Ce vendredi 5 juin 2020 marque le 20e anniversaire de ces crimes de guerre et de ces crimes contre l’humanité commis par des forces armées étrangères sur le sol congolais.

Les affrontements à l’arme lourde entre les forces rwandaises et ougandaises ont pris en otage les populations civiles et ont occasionné des massacres à grande échelle à Kisangani, entraînant des centaines de morts ainsi que de nombreux dégâts matériels et environnementaux. Cette violence inouïe a emporté dans un fleuve de sang et un flot de larmes, le génie, les espérances et les rêves de centaines de nos compatriotes.

Ces crimes les plus graves et leurs conséquences dévastatrices ne peuvent rester rangés dans les oubliettes de l’Histoire. Ils sont imprescriptibles. Aucune immunité, aucun compromis ni « realpolitik » ne peut être invoqué pour éluder les responsabilités des commanditaires.
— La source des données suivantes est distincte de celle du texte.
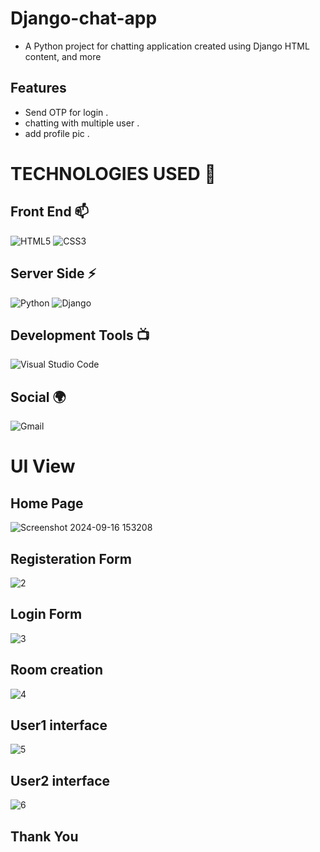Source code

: # Django-chat-app



- A Python project for chatting application created using Django HTML content, and more 
## Features
- Send  OTP for login .
- chatting with multiple user .
- add profile pic .

  
# TECHNOLOGIES USED 📌

## Front End 📫

![HTML5](https://img.shields.io/badge/html5-%23E34F26.svg?style=for-the-badge&logo=html5&logoColor=white)
![CSS3](https://img.shields.io/badge/css3-%231572B6.svg?style=for-the-badge&logo=css3&logoColor=white)



## Server Side ⚡
![Python](https://img.shields.io/badge/python-3670A0?style=for-the-badge&logo=python&logoColor=ffdd54)
![Django](https://img.shields.io/badge/django-%23092E20.svg?style=for-the-badge&logo=django&logoColor=white)


## Development Tools 📺

![Visual Studio Code](https://img.shields.io/badge/Visual%20Studio%20Code-0078d7.svg?style=for-the-badge&logo=visual-studio-code&logoColor=white)
## Social 🌍

![Gmail](https://img.shields.io/badge/Gmail-D14836?style=for-the-badge&logo=gmail&logoColor=white)



# UI View

## Home Page
![Screenshot 2024-09-16 153208](https://github.com/user-attachments/assets/c872e689-533d-4ec4-9d24-5fc921d8b657)


## Registeration Form
![2](https://github.com/user-attachments/assets/9dde878a-4d3d-4bf9-838b-40bc787882a5)
## Login Form
![3](https://github.com/user-attachments/assets/fe8f3704-9859-4e51-93ba-e36714d7de56)

## Room creation
![4](https://github.com/user-attachments/assets/db0e76f7-9af6-4ed3-9849-222ebd0e516c)

## User1 interface
![5](https://github.com/user-attachments/assets/48be87c8-ef63-461b-8423-e1d65888d8c2)

## User2 interface
![6](https://github.com/user-attachments/assets/b50334e4-3a50-4e50-94b5-f8f4f07185cf)

## Thank You







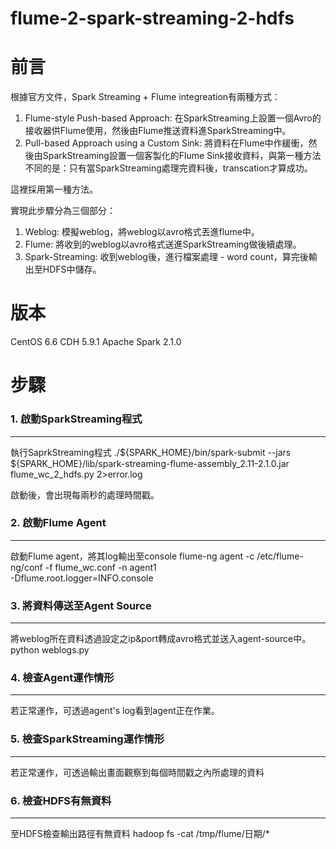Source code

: # flume-2-spark-streaming-2-hdfs
前言
=====
根據官方文件，Spark Streaming + Flume integreation有兩種方式：
  1. Flume-style Push-based Approach: 在SparkStreaming上設置一個Avro的接收器供Flume使用，然後由Flume推送資料進SparkStreaming中。
  2. Pull-based Approach using a Custom Sink: 將資料在Flume中作緩衝，然後由SparkStreaming設置一個客製化的Flume Sink接收資料，與第一種方法不同的是：只有當SparkStreaming處理完資料後，transcation才算成功。

這裡採用第一種方法。

實現此步驟分為三個部分：
  1. Weblog: 模擬weblog，將weblog以avro格式丟進flume中。
  2. Flume: 將收到的weblog以avro格式送進SparkStreaming做後續處理。
  3. Spark-Streaming: 收到weblog後，進行檔案處理 - word count，算完後輸出至HDFS中儲存。

版本
=====
CentOS 6.6
CDH 5.9.1
Apache Spark 2.1.0

步驟
=====
### 1. 啟動SparkStreaming程式
------
執行SaprkStreaming程式
		./${SPARK_HOME}/bin/spark-submit --jars ${SPARK_HOME}/lib/spark-streaming-flume-assembly_2.11-2.1.0.jar \
		flume_wc_2_hdfs.py 2>error.log

啟動後，會出現每兩秒的處理時間戳。

### 2. 啟動Flume Agent
------
啟動Flume agent，將其log輸出至console
		flume-ng agent -c /etc/flume-ng/conf -f flume_wc.conf -n agent1 \
		-Dflume.root.logger=INFO.console

### 3. 將資料傳送至Agent Source
------
將weblog所在資料透過設定之ip&port轉成avro格式並送入agent-source中。
		python weblogs.py

### 4. 檢查Agent運作情形
------
若正常運作，可透過agent's log看到agent正在作業。

### 5. 檢查SparkStreaming運作情形
------
若正常運作，可透過輸出畫面觀察到每個時間戳之內所處理的資料

### 6. 檢查HDFS有無資料
------
至HDFS檢查輸出路徑有無資料
		hadoop fs -cat /tmp/flume/日期/*
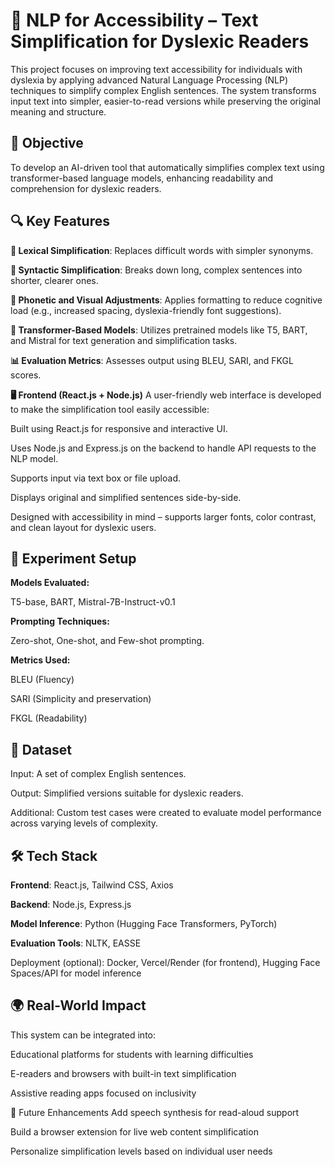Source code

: # ****📘 NLP for Accessibility – Text Simplification for Dyslexic Readers****
This project focuses on improving text accessibility for individuals with dyslexia by applying advanced Natural Language Processing (NLP) techniques to simplify complex English sentences. The system transforms input text into simpler, easier-to-read versions while preserving the original meaning and structure.

## ****🎯 Objective****
To develop an AI-driven tool that automatically simplifies complex text using transformer-based language models, enhancing readability and comprehension for dyslexic readers.

## ****🔍 Key Features****
****🔡 Lexical Simplification****: Replaces difficult words with simpler synonyms.

****📏 Syntactic Simplification****: Breaks down long, complex sentences into shorter, clearer ones.

****🧠 Phonetic and Visual Adjustments****: Applies formatting to reduce cognitive load (e.g., increased spacing, dyslexia-friendly font suggestions).

****🤖 Transformer-Based Models****: Utilizes pretrained models like T5, BART, and Mistral for text generation and simplification tasks.

****📊 Evaluation Metrics****: Assesses output using BLEU, SARI, and FKGL scores.

****🖥️ Frontend (React.js + Node.js)****
A user-friendly web interface is developed to make the simplification tool easily accessible:

Built using React.js for responsive and interactive UI.

Uses Node.js and Express.js on the backend to handle API requests to the NLP model.

Supports input via text box or file upload.

Displays original and simplified sentences side-by-side.

Designed with accessibility in mind – supports larger fonts, color contrast, and clean layout for dyslexic users.

## ****🧪 Experiment Setup****
****Models Evaluated:****

T5-base, BART, Mistral-7B-Instruct-v0.1

****Prompting Techniques:****

Zero-shot, One-shot, and Few-shot prompting.

****Metrics Used:****

BLEU (Fluency)

SARI (Simplicity and preservation)

FKGL (Readability)

## ****📁 Dataset****
Input: A set of complex English sentences.

Output: Simplified versions suitable for dyslexic readers.

Additional: Custom test cases were created to evaluate model performance across varying levels of complexity.

## ****🛠️ Tech Stack****
****Frontend****: React.js, Tailwind CSS, Axios

****Backend****: Node.js, Express.js

****Model Inference****: Python (Hugging Face Transformers, PyTorch)

****Evaluation Tools****: NLTK, EASSE

Deployment (optional): Docker, Vercel/Render (for frontend), Hugging Face Spaces/API for model inference

## ****🌍 Real-World Impact****
This system can be integrated into:

Educational platforms for students with learning difficulties

E-readers and browsers with built-in text simplification

Assistive reading apps focused on inclusivity

📌 Future Enhancements
Add speech synthesis for read-aloud support

Build a browser extension for live web content simplification

Personalize simplification levels based on individual user needs
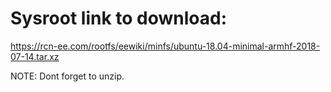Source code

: # Sysroot link to download:

https://rcn-ee.com/rootfs/eewiki/minfs/ubuntu-18.04-minimal-armhf-2018-07-14.tar.xz

NOTE: Dont forget to unzip.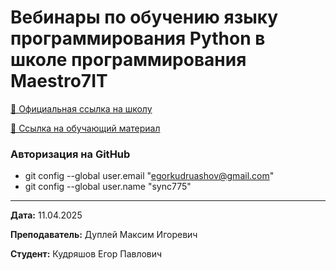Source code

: # Вебинары по обучению языку программирования Python в школе программирования Maestro7IT

[🔗 Официальная ссылка на школу](https://school-maestro7it.tilda.ws/courses/ru)

[🔗 Ссылка на обучающий материал](https://github.com/QuadDarv1ne/maestro7it_education)


### Авторизация на GitHub
- git config --global user.email "egorkudruashov@gmail.com"
- git config --global user.name "sync775"


---

**Дата:** 11.04.2025 

**Преподаватель:** Дуплей Максим Игоревич 

**Студент:** Кудряшов Егор Павлович 
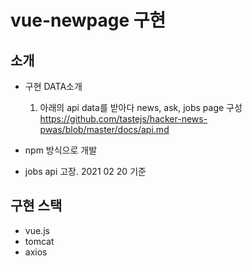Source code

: # vue-newpage 구현 

## 소개 
- 구현 DATA소개 
  1) 아래의 api data를 받아다 news, ask, jobs page 구성  
  https://github.com/tastejs/hacker-news-pwas/blob/master/docs/api.md

- npm 방식으로 개발 

- jobs api 고장. 2021 02 20 기준

## 구현 스택 
 - vue.js
 - tomcat
 - axios
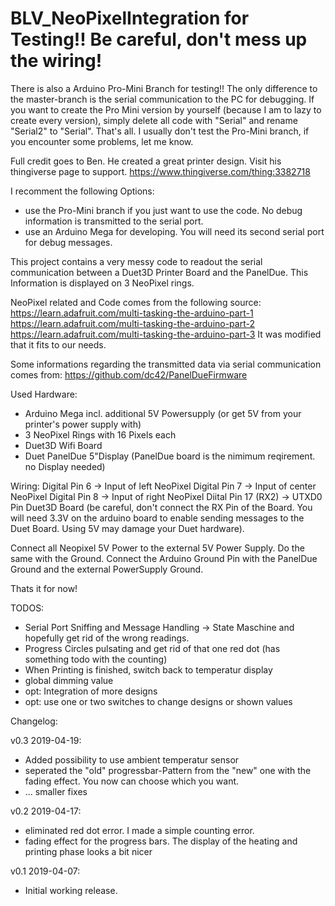 # BLV_NeoPixelIntegration for Testing!! Be careful, don't mess up the wiring!

There is also a Arduino Pro-Mini Branch for testing!! The only difference to the master-branch is the serial communication 
to the PC for debugging. If you want to create the Pro Mini version by yourself (because I am to lazy to create every 
version), simply delete all code with "Serial" and rename "Serial2" to "Serial". That's all. I usually don't test the 
Pro-Mini branch, if you encounter some problems, let me know.

Full credit goes to Ben. He created a great printer design. Visit his thingiverse page to support.
https://www.thingiverse.com/thing:3382718

I recomment the following Options:
- use the Pro-Mini branch if you just want to use the code. No debug information is transmitted to the serial port.
- use an Arduino Mega for developing. You will need its second serial port for debug messages.

This project contains a very messy code to readout the serial communication between a Duet3D Printer Board and the PanelDue. This Information is displayed on 3 NeoPixel rings.

NeoPixel related and Code comes from the following source:
https://learn.adafruit.com/multi-tasking-the-arduino-part-1
https://learn.adafruit.com/multi-tasking-the-arduino-part-2
https://learn.adafruit.com/multi-tasking-the-arduino-part-3
It was modified that it fits to our needs.

Some informations regarding the transmitted data via serial communication comes from:
https://github.com/dc42/PanelDueFirmware


Used Hardware:
- Arduino Mega incl. additional 5V Powersupply (or get 5V from your printer's power supply with)
- 3 NeoPixel Rings with 16 Pixels each
- Duet3D Wifi Board
- Duet PanelDue 5"Display (PanelDue board is the nimimum reqirement. no Display needed)

Wiring:
Digital Pin 6 -> Input of left NeoPixel
Digital Pin 7 -> Input of center NeoPixel
Digital Pin 8 -> Input of right NeoPixel
Diital Pin 17 (RX2) -> UTXD0 Pin Duet3D Board (be careful, don't connect the RX Pin of the Board. You will need 3.3V on the arduino board to enable sending messages to the Duet Board. Using 5V may damage your Duet hardware).

Connect all Neopixel 5V Power to the external 5V Power Supply. Do the same with the Ground.
Connect the Arduino Ground Pin with the PanelDue Ground and the external PowerSupply Ground.

Thats it for now!

TODOS:
- Serial Port Sniffing and Message Handling -> State Maschine and hopefully get rid of the wrong readings. 
- Progress Circles pulsating and get rid of that one red dot (has something todo with the counting)
- When Printing is finished, switch back to temperatur display
- global dimming value
- opt: Integration of more designs
- opt: use one or two switches to change designs or shown values


Changelog:

v0.3 2019-04-19: 
  - Added possibility to use ambient temperatur sensor
  - seperated the "old" progressbar-Pattern from the "new" one with the fading effect. You now can choose which you want.
  - ... smaller fixes

v0.2 2019-04-17: 
  - eliminated red dot error. I made a simple counting error.
  - fading effect for the progress bars. The display of the heating and printing phase looks a bit nicer
  
v0.1 2019-04-07: 
  - Initial working release.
Les victimes et leurs familles ont droit à la vérité, à la justice, à des réparations et des garanties de non renouvellement.

Notre Nation doit refuser la résignation pour que jamais la flamme du souvenir ne s’éteigne et puisse se transmettre aux générations futures. Il est capital pour, nos morts et les survivants de faire vivre leur mémoire. L’oubli serait une capitulation face à l’horreur, une seconde mort pour les victimes et un déshonneur pour nous tous.

Nous invitons les autorités de la République Démocratique du Congo (RDC) à soutenir l’édification de mémoriaux sur les fosses communes de nos sœurs et de nos frères frappés par la barbarie humaine. Après des décennies de déni, le temps est venu de mettre en place des mécanismes d’établissement de la vérité et de la justice pour une réconciliation, une paix réelle et durable. Cela, afin que nos enfants ne se voient pas privés de la mémoire de leurs parents et donc de leur identité, et puissent construire ensemble des lendemains meilleurs.

L’ensemble des forces vives de notre pays, la société civile, les écoles et les universités devraient exercer davantage et avec vigueur ce rôle de passeur de mémoire si essentiel à la vie de la Nation et à l’Histoire. Le futur et la Paix ne pouvant se bâtir sur l’oubli, le sentiment d’humiliation et le ressentiment face à tant de cruautés subies.

Nous appelons une fois de plus à l’établissement d’un Tribunal International Pénal pour la RDC et/ou de chambres spécialisées mixtes et la mise en place des réformes profondes des secteurs de la sécurité et de la justice. Nous exhortons les autorités congolaises à poursuivre les négociations avec l’Ouganda pour trouver les modalités de mise en œuvre de l’arrêt rendu en 2005 par la Cour Internationale de Justice condamnant l’Etat ougandais à réparer le préjudice causé sur le territoire congolais et à entamer un dialogue sincère avec le Rwanda en vue de renforcer la coopération judiciaire pour faciliter l’administration de la justice pour les crimes à dimension régionale.

Il est temps de mettre un terme au chaos organisé en RDC: les autorités congolaises et la communauté internationale ne peuvent plus accepter les violations répétées de notre souveraineté et les atteintes à l’intégrité territoriale de notre pays par les forces armées étrangères ou par des groupes armés soutenus par les Etats voisins, violations graves du droit international qui se poursuivent malheureusement jusqu’à ce jour.